● ABOUT THIS EXERCISE
Transcribe only the lines of the listing below from the one holding "Cancer Detection (2023)" through the one holding "et al. (2023).", inclusive, without any change.

======== RECORDS SUPPLIED

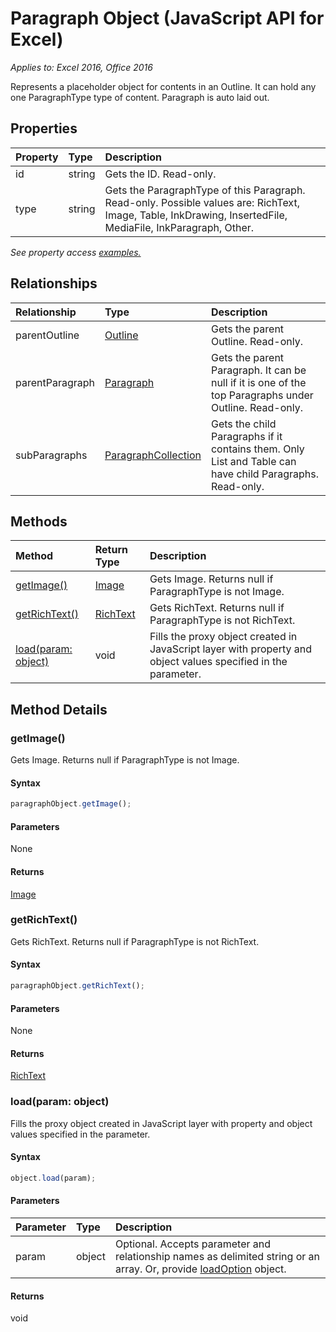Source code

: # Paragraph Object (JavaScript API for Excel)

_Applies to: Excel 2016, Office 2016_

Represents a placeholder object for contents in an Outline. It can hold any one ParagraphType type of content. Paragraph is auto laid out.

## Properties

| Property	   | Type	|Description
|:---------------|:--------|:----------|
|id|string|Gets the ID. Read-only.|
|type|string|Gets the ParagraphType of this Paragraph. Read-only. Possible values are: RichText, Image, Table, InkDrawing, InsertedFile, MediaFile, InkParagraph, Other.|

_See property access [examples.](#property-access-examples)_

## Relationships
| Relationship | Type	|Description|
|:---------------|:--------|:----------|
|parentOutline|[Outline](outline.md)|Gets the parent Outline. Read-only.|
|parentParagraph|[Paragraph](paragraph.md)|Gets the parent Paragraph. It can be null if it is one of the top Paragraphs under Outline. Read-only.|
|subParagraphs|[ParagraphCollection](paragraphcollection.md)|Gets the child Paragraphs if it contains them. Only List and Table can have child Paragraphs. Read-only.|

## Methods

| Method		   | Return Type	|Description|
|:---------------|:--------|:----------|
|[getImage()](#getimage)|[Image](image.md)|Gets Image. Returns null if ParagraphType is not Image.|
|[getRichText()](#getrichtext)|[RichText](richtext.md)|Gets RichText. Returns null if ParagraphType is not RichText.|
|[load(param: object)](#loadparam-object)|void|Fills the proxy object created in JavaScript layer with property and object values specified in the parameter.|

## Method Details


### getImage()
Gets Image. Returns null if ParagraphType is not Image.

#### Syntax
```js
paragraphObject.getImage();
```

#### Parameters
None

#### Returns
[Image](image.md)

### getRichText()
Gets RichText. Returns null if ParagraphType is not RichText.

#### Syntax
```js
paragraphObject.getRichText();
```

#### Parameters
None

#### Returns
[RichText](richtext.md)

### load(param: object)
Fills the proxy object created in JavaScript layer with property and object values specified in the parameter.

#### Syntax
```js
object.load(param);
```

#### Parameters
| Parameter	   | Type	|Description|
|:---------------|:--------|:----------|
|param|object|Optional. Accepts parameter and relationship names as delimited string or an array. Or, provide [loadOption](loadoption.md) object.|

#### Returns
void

================
======== RECORDS SUPPLIED

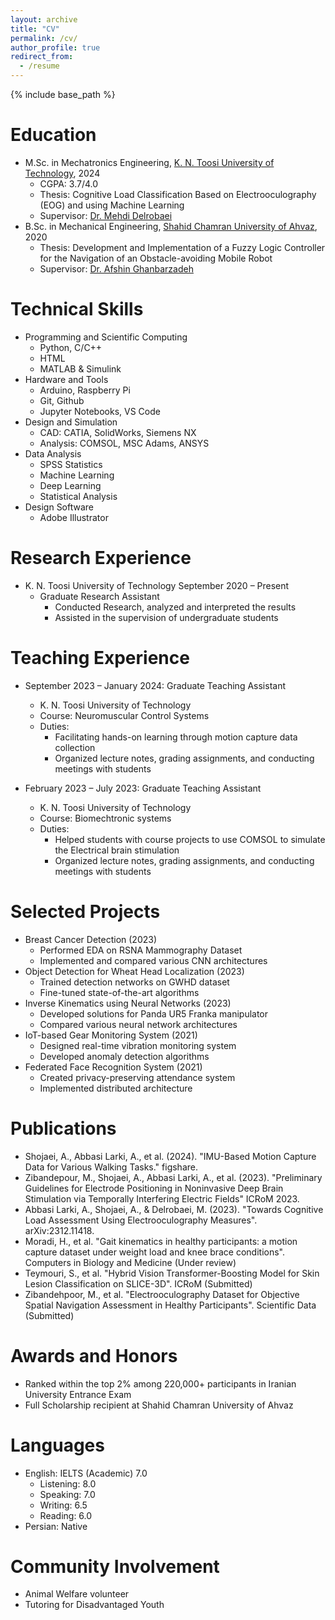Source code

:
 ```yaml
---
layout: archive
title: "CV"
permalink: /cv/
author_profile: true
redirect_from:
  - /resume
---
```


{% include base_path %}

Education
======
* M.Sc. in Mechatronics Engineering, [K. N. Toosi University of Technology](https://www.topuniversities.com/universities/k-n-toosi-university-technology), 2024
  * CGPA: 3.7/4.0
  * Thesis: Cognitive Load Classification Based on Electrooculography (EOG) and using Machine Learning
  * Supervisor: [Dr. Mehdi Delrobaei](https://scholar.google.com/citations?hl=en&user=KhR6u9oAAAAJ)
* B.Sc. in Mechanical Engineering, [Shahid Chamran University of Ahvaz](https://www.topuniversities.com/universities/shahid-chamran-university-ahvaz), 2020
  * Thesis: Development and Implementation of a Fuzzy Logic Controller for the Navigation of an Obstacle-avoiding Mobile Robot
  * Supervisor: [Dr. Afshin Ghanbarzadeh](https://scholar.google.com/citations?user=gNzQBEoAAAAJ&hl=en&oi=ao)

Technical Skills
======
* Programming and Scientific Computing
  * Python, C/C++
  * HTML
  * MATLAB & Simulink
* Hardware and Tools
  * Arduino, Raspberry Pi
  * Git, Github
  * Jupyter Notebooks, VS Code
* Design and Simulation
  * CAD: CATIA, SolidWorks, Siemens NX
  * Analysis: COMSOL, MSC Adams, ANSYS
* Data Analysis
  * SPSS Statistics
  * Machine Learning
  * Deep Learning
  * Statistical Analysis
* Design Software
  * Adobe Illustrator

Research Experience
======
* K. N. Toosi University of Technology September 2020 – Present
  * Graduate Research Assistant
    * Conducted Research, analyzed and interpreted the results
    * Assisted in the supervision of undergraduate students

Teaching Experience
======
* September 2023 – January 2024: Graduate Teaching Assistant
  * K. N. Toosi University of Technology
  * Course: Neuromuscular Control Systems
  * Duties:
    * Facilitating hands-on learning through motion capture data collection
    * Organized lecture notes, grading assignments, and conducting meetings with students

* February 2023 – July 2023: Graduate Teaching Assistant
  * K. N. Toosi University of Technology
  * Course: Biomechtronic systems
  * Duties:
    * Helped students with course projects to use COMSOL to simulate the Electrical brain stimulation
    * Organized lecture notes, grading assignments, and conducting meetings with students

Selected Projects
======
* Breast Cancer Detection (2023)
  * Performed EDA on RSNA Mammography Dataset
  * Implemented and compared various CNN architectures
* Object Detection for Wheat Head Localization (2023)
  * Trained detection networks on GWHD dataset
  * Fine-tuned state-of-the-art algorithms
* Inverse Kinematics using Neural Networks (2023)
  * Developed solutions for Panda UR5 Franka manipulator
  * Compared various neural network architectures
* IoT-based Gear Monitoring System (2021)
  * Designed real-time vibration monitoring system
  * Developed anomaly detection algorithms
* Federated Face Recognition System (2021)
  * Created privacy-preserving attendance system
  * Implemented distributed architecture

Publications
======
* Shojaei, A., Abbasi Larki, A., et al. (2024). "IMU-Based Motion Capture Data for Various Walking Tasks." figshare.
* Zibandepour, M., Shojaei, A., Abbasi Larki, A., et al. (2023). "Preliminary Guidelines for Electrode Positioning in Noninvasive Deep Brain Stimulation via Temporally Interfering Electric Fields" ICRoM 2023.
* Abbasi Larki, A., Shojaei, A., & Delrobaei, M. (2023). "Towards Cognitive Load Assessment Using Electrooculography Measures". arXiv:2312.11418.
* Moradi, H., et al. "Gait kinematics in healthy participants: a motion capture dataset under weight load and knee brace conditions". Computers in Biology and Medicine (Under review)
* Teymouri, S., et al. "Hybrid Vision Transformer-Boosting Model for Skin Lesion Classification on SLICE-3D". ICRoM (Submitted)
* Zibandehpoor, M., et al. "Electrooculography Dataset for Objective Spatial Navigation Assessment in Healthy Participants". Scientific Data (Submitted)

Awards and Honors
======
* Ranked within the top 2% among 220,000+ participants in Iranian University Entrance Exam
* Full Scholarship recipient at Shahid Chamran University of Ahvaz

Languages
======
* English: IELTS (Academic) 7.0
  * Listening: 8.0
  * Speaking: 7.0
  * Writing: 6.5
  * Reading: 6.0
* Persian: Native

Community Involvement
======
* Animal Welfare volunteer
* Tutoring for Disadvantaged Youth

================

● EXPECTED ANSWER
* Breast Cancer Detection (2023)
  * Performed EDA on RSNA Mammography Dataset
  * Implemented and compared various CNN architectures
* Object Detection for Wheat Head Localization (2023)
  * Trained detection networks on GWHD dataset
  * Fine-tuned state-of-the-art algorithms
* Inverse Kinematics using Neural Networks (2023)
  * Developed solutions for Panda UR5 Franka manipulator
  * Compared various neural network architectures
* IoT-based Gear Monitoring System (2021)
  * Designed real-time vibration monitoring system
  * Developed anomaly detection algorithms
* Federated Face Recognition System (2021)
  * Created privacy-preserving attendance system
  * Implemented distributed architecture

Publications
======
* Shojaei, A., Abbasi Larki, A., et al. (2024). "IMU-Based Motion Capture Data for Various Walking Tasks." figshare.
* Zibandepour, M., Shojaei, A., Abbasi Larki, A., et al. (2023). "Preliminary Guidelines for Electrode Positioning in Noninvasive Deep Brain Stimulation via Temporally Interfering Electric Fields" ICRoM 2023.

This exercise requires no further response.